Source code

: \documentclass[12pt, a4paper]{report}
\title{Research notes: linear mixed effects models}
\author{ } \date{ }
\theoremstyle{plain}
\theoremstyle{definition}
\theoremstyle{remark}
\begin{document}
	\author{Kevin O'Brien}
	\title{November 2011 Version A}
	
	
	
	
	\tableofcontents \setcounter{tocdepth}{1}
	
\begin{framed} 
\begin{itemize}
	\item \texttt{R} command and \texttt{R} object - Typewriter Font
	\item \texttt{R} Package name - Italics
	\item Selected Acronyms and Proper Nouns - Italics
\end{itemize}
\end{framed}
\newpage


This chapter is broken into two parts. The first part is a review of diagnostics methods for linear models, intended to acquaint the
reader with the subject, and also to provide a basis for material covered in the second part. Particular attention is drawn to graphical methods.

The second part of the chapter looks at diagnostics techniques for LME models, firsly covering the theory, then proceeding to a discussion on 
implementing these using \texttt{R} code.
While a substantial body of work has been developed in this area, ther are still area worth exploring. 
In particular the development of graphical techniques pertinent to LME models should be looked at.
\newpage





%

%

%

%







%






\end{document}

REQUIREMENT: The complete data above is to be written out again as it stands.

ANSWER BELOW:
Source code

: \documentclass[12pt, a4paper]{report}
\title{Research notes: linear mixed effects models}
\author{ } \date{ }
\theoremstyle{plain}
\theoremstyle{definition}
\theoremstyle{remark}
\begin{document}
	\author{Kevin O'Brien}
	\title{November 2011 Version A}
	
	
	
	
	\tableofcontents \setcounter{tocdepth}{1}
	
\begin{framed} 
\begin{itemize}
	\item \texttt{R} command and \texttt{R} object - Typewriter Font
	\item \texttt{R} Package name - Italics
	\item Selected Acronyms and Proper Nouns - Italics
\end{itemize}
\end{framed}
\newpage


This chapter is broken into two parts. The first part is a review of diagnostics methods for linear models, intended to acquaint the
reader with the subject, and also to provide a basis for material covered in the second part. Particular attention is drawn to graphical methods.

The second part of the chapter looks at diagnostics techniques for LME models, firsly covering the theory, then proceeding to a discussion on 
implementing these using \texttt{R} code.
While a substantial body of work has been developed in this area, ther are still area worth exploring. 
In particular the development of graphical techniques pertinent to LME models should be looked at.
\newpage





%

%

%

%







%






\end{document}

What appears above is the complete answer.